◆ What the task requires ◆
Carry over every entry exactly as written, though not the pictures it contains.

(Plain-text document sources)
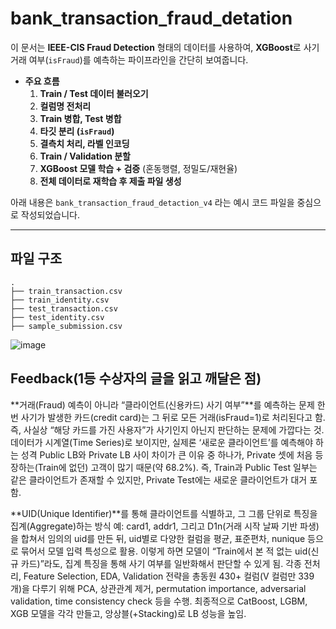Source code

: # bank_transaction_fraud_detation


이 문서는 **IEEE-CIS Fraud Detection** 형태의 데이터를 사용하여, **XGBoost**로 사기 거래 여부(`isFraud`)를 예측하는 파이프라인을 간단히 보여줍니다. 

- **주요 흐름**  
  1) **Train / Test 데이터 불러오기**  
  2) **컬럼명 전처리**  
  3) **Train 병합, Test 병합**  
  4) **타깃 분리 (`isFraud`)**  
  5) **결측치 처리, 라벨 인코딩**  
  6) **Train / Validation 분할**  
  7) **XGBoost 모델 학습 + 검증** (혼동행렬, 정밀도/재현율)  
  8) **전체 데이터로 재학습 후 제출 파일 생성**  

아래 내용은 `bank_transaction_fraud_detaction_v4` 라는 예시 코드 파일을 중심으로 작성되었습니다.

---

## 파일 구조

```plaintext
.
├── train_transaction.csv
├── train_identity.csv
├── test_transaction.csv
├── test_identity.csv
├── sample_submission.csv

```



![image](https://github.com/user-attachments/assets/85beee6e-3c0d-45a2-b360-e6d1a6051199)


## Feedback(1등 수상자의 글을 읽고 깨달은 점)

**거래(Fraud) 예측이 아니라 “클라이언트(신용카드) 사기 여부”**를 예측하는 문제
한 번 사기가 발생한 카드(credit card)는 그 뒤로 모든 거래(isFraud=1)로 처리된다고 함.
즉, 사실상 “해당 카드를 가진 사용자”가 사기인지 아닌지 판단하는 문제에 가깝다는 것.
데이터가 시계열(Time Series)로 보이지만, 실제론 ‘새로운 클라이언트’를 예측해야 하는 성격
Public LB와 Private LB 사이 차이가 큰 이유 중 하나가, Private 셋에 처음 등장하는(Train에 없던) 고객이 많기 때문(약 68.2%).
즉, Train과 Public Test 일부는 같은 클라이언트가 존재할 수 있지만, Private Test에는 새로운 클라이언트가 대거 포함.


**UID(Unique Identifier)**를 통해 클라이언트를 식별하고, 그 그룹 단위로 특징을 집계(Aggregate)하는 방식
예: card1, addr1, 그리고 D1n(거래 시작 날짜 기반 파생)을 합쳐서 임의의 uid를 만든 뒤, uid별로 다양한 컬럼을 평균, 표준편차, nunique 등으로 묶어서 모델 입력 특성으로 활용.
이렇게 하면 모델이 “Train에서 본 적 없는 uid(신규 카드)”라도, 집계 특징을 통해 사기 여부를 일반화해서 판단할 수 있게 됨.
각종 전처리, Feature Selection, EDA, Validation 전략을 총동원
430+ 컬럼(V 컬럼만 339개)을 다루기 위해 PCA, 상관관계 제거, permutation importance, adversarial validation, time consistency check 등을 수행.
최종적으로 CatBoost, LGBM, XGB 모델을 각각 만들고, 앙상블(+Stacking)로 LB 성능을 높임.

◆ Expected answer ◆
Source code

: # bank_transaction_fraud_detation


이 문서는 **IEEE-CIS Fraud Detection** 형태의 데이터를 사용하여, **XGBoost**로 사기 거래 여부(`isFraud`)를 예측하는 파이프라인을 간단히 보여줍니다. 

- **주요 흐름**  
  1) **Train / Test 데이터 불러오기**  
  2) **컬럼명 전처리**  
  3) **Train 병합, Test 병합**  
  4) **타깃 분리 (`isFraud`)**  
  5) **결측치 처리, 라벨 인코딩**  
  6) **Train / Validation 분할**  
  7) **XGBoost 모델 학습 + 검증** (혼동행렬, 정밀도/재현율)  
  8) **전체 데이터로 재학습 후 제출 파일 생성**  

아래 내용은 `bank_transaction_fraud_detaction_v4` 라는 예시 코드 파일을 중심으로 작성되었습니다.

---

## 파일 구조

```plaintext
.
├── train_transaction.csv
├── train_identity.csv
├── test_transaction.csv
├── test_identity.csv
├── sample_submission.csv

```



![image](https://github.com/user-attachments/assets/85beee6e-3c0d-45a2-b360-e6d1a6051199)


## Feedback(1등 수상자의 글을 읽고 깨달은 점)

**거래(Fraud) 예측이 아니라 “클라이언트(신용카드) 사기 여부”**를 예측하는 문제
한 번 사기가 발생한 카드(credit card)는 그 뒤로 모든 거래(isFraud=1)로 처리된다고 함.
즉, 사실상 “해당 카드를 가진 사용자”가 사기인지 아닌지 판단하는 문제에 가깝다는 것.
데이터가 시계열(Time Series)로 보이지만, 실제론 ‘새로운 클라이언트’를 예측해야 하는 성격
Public LB와 Private LB 사이 차이가 큰 이유 중 하나가, Private 셋에 처음 등장하는(Train에 없던) 고객이 많기 때문(약 68.2%).
즉, Train과 Public Test 일부는 같은 클라이언트가 존재할 수 있지만, Private Test에는 새로운 클라이언트가 대거 포함.


**UID(Unique Identifier)**를 통해 클라이언트를 식별하고, 그 그룹 단위로 특징을 집계(Aggregate)하는 방식
예: card1, addr1, 그리고 D1n(거래 시작 날짜 기반 파생)을 합쳐서 임의의 uid를 만든 뒤, uid별로 다양한 컬럼을 평균, 표준편차, nunique 등으로 묶어서 모델 입력 특성으로 활용.
이렇게 하면 모델이 “Train에서 본 적 없는 uid(신규 카드)”라도, 집계 특징을 통해 사기 여부를 일반화해서 판단할 수 있게 됨.
각종 전처리, Feature Selection, EDA, Validation 전략을 총동원
430+ 컬럼(V 컬럼만 339개)을 다루기 위해 PCA, 상관관계 제거, permutation importance, adversarial validation, time consistency check 등을 수행.
최종적으로 CatBoost, LGBM, XGB 모델을 각각 만들고, 앙상블(+Stacking)로 LB 성능을 높임.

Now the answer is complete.